EXERCISE MATERIALS:
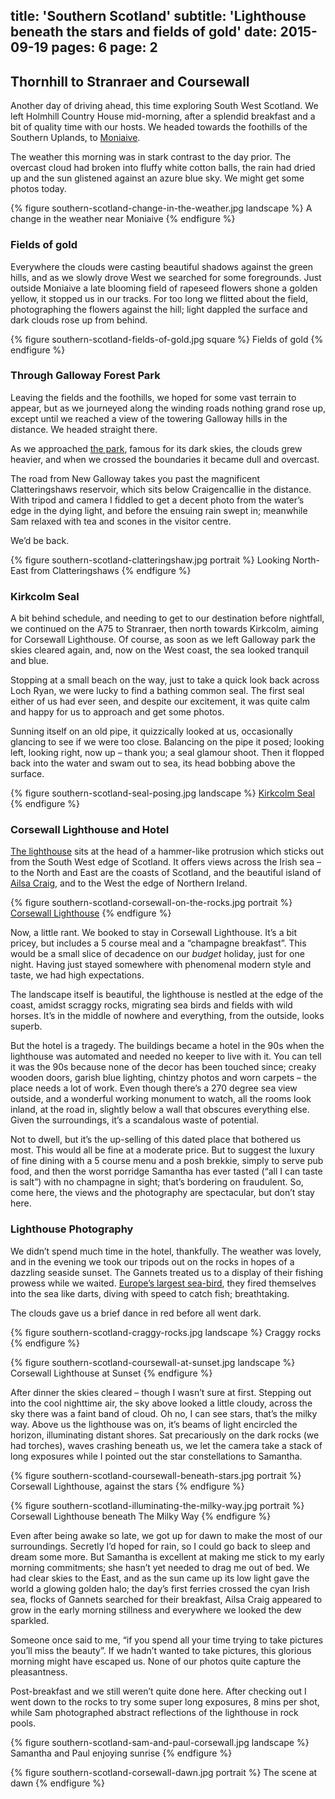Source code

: title: 'Southern Scotland'
subtitle: 'Lighthouse beneath the stars and fields of gold'
date: 2015-09-19
pages: 6
page: 2
---

## Thornhill to Stranraer and Coursewall

Another day of driving ahead, this time exploring South West Scotland. We left Holmhill Country House mid-morning, after a splendid breakfast and a bit of quality time with our hosts. We headed towards the foothills of the Southern Uplands, to [Moniaive](https://en.wikipedia.org/wiki/Moniaive).

The weather this morning was in stark contrast to the day prior. The overcast cloud had broken into fluffy white cotton balls, the rain had dried up and the sun glistened against an azure blue sky. We might get some photos today.

{% figure southern-scotland-change-in-the-weather.jpg landscape %}
A change in the weather near Moniaive
{% endfigure %}

### Fields of gold

Everywhere the clouds were casting beautiful shadows against the green hills, and as we slowly drove West we searched for some foregrounds. Just outside Moniaive a late blooming field of rapeseed flowers shone a golden yellow, it stopped us in our tracks. For too long we flitted about the field, photographing the flowers against the hill; light dappled the surface and dark clouds rose up from behind.

{% figure southern-scotland-fields-of-gold.jpg square %}
Fields of gold
{% endfigure %}

### Through Galloway Forest Park

Leaving the fields and the foothills, we hoped for some vast terrain to appear, but as we journeyed along the winding roads nothing grand rose up, except until we reached a view of the towering Galloway hills in the distance. We headed straight there.

As we approached [the park](https://en.wikipedia.org/wiki/Galloway_Forest_Park), famous for its dark skies, the clouds grew heavier, and when we crossed the boundaries it became dull and overcast.

The road from New Galloway takes you past the magnificent Clatteringshaws reservoir, which sits below Craigencallie in the distance. With tripod and camera I fiddled to get a decent photo from the water’s edge in the dying light, and before the ensuing rain swept in; meanwhile Sam relaxed with tea and scones in the visitor centre.

We’d be back.

{% figure southern-scotland-clatteringshaw.jpg portrait %}
Looking North-East from Clatteringshaws
{% endfigure %}

### Kirkcolm Seal

A bit behind schedule, and needing to get to our destination before nightfall, we continued on the A75 to Stranraer, then north towards Kirkcolm, aiming for Corsewall Lighthouse. Of course, as soon as we left Galloway park the skies cleared again, and, now on the West coast, the sea looked tranquil and blue.

Stopping at a small beach on the way, just to take a quick look back across Loch Ryan, we were lucky to find a bathing common seal. The first seal either of us had ever seen, and despite our excitement, it was quite calm and happy for us to approach and get some photos.

Sunning itself on an old pipe, it quizzically looked at us, occasionally glancing to see if we were too close. Balancing on the pipe it posed; looking left, looking right, now up – thank you; a seal glamour shoot. Then it flopped back into the water and swam out to sea, its head bobbing above the surface.

{% figure southern-scotland-seal-posing.jpg landscape %}
[Kirkcolm Seal](http://paulhayes.photography/2015-09/seal-posing/)
{% endfigure %}

### Corsewall Lighthouse and Hotel

[The lighthouse](https://en.wikipedia.org/wiki/Corsewall_Lighthouse) sits at the head of a hammer-like protrusion which sticks out from the South West edge of Scotland. It offers views across the Irish sea – to the North and East are the coasts of Scotland, and the beautiful island of [Ailsa Craig](https://en.wikipedia.org/wiki/Ailsa_Craig), and to the West the edge of Northern Ireland.

{% figure southern-scotland-corsewall-on-the-rocks.jpg portrait %}
[Corsewall Lighthouse](http://paulhayes.photography/2015-09/corsewall-on-the-rocks/)
{% endfigure %}

Now, a little rant. We booked to stay in Corsewall Lighthouse. It’s a bit pricey, but includes a 5 course meal and a “champagne breakfast”. This would be a small slice of decadence on our _budget_ holiday, just for one night. Having just stayed somewhere with phenomenal modern style and taste, we had high expectations.

The landscape itself is beautiful, the lighthouse is nestled at the edge of the coast, amidst scraggy rocks, migrating sea birds and fields with wild horses. It’s in the middle of nowhere and everything, from the outside, looks superb.

But the hotel is a tragedy. The buildings became a hotel in the 90s when the lighthouse was automated and needed no keeper to live with it. You can tell it was the 90s because none of the decor has been touched since; creaky wooden doors, garish blue lighting, chintzy photos and worn carpets – the place needs a lot of work. Even though there’s a 270 degree sea view outside, and a wonderful working monument to watch, all the rooms look inland, at the road in, slightly below a wall that obscures everything else. Given the surroundings, it’s a scandalous waste of potential.

Not to dwell, but it’s the up-selling of this dated place that bothered us most. This would all be fine at a moderate price. But to suggest the luxury of fine dining with a 5 course menu and a posh brekkie, simply to serve pub food, and then the worst porridge Samantha has ever tasted (“all I can taste is salt”) with no champagne in sight; that’s bordering on fraudulent. So, come here, the views and the photography are spectacular, but don’t stay here.

### Lighthouse Photography

We didn’t spend much time in the hotel, thankfully. The weather was lovely, and in the evening we took our tripods out on the rocks in hopes of a dazzling seaside sunset. The Gannets treated us to a display of their fishing prowess while we waited. [Europe’s largest sea-bird](http://www.rspb.org.uk/discoverandenjoynature/discoverandlearn/birdguide/name/g/gannet/index.aspx), they fired themselves into the sea like darts, diving with speed to catch fish; breathtaking.

The clouds gave us a brief dance in red before all went dark.

{% figure southern-scotland-craggy-rocks.jpg landscape %}
Craggy rocks
{% endfigure %}

{% figure southern-scotland-coursewall-at-sunset.jpg landscape %}
Corsewall Lighthouse at Sunset
{% endfigure %}

After dinner the skies cleared – though I wasn’t sure at first. Stepping out into the cool nighttime air, the sky above looked a little cloudy, across the sky there was a faint band of cloud. Oh no, I can see stars, that’s the milky way. Above us the lighthouse was on, it’s beams of light encircled the horizon, illuminating distant shores. Sat precariously on the dark rocks (we had torches), waves crashing beneath us, we let the camera take a stack of long exposures while I pointed out the star constellations to Samantha.

{% figure southern-scotland-coursewall-beneath-stars.jpg portrait %}
Corsewall Lighthouse, against the stars
{% endfigure %}

{% figure southern-scotland-illuminating-the-milky-way.jpg portrait %}
Corsewall Lighthouse beneath The Milky Way
{% endfigure %}

Even after being awake so late, we got up for dawn to make the most of our surroundings. Secretly I’d hoped for rain, so I could go back to sleep and dream some more. But Samantha is excellent at making me stick to my early morning commitments; she hasn’t yet needed to drag me out of bed. We had clear skies to the East, and as the sun came up its low light gave the world a glowing golden halo; the day’s first ferries crossed the cyan Irish sea, flocks of Gannets searched for their breakfast, Ailsa Craig appeared to grow in the early morning stillness and everywhere we looked the dew sparkled.

Someone once said to me, “if you spend all your time trying to take pictures you’ll miss the beauty”. If we hadn’t wanted to take pictures, this glorious morning might have escaped us. None of our photos quite capture the pleasantness.

Post-breakfast and we still weren’t quite done here. After checking out I went down to the rocks to try some super long exposures, 8 mins per shot, while Sam photographed abstract reflections of the lighthouse in rock pools.

{% figure southern-scotland-sam-and-paul-corsewall.jpg landscape %}
Samantha and Paul enjoying sunrise
{% endfigure %}

{% figure southern-scotland-corsewall-dawn.jpg portrait %}
The scene at dawn
{% endfigure %}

TO DO:
Copy each line from the data above that includes "went".

RESPONSE TO THE TASK:
The clouds gave us a brief dance in red before all went dark.
Post-breakfast and we still weren’t quite done here. After checking out I went down to the rocks to try some super long exposures, 8 mins per shot, while Sam photographed abstract reflections of the lighthouse in rock pools.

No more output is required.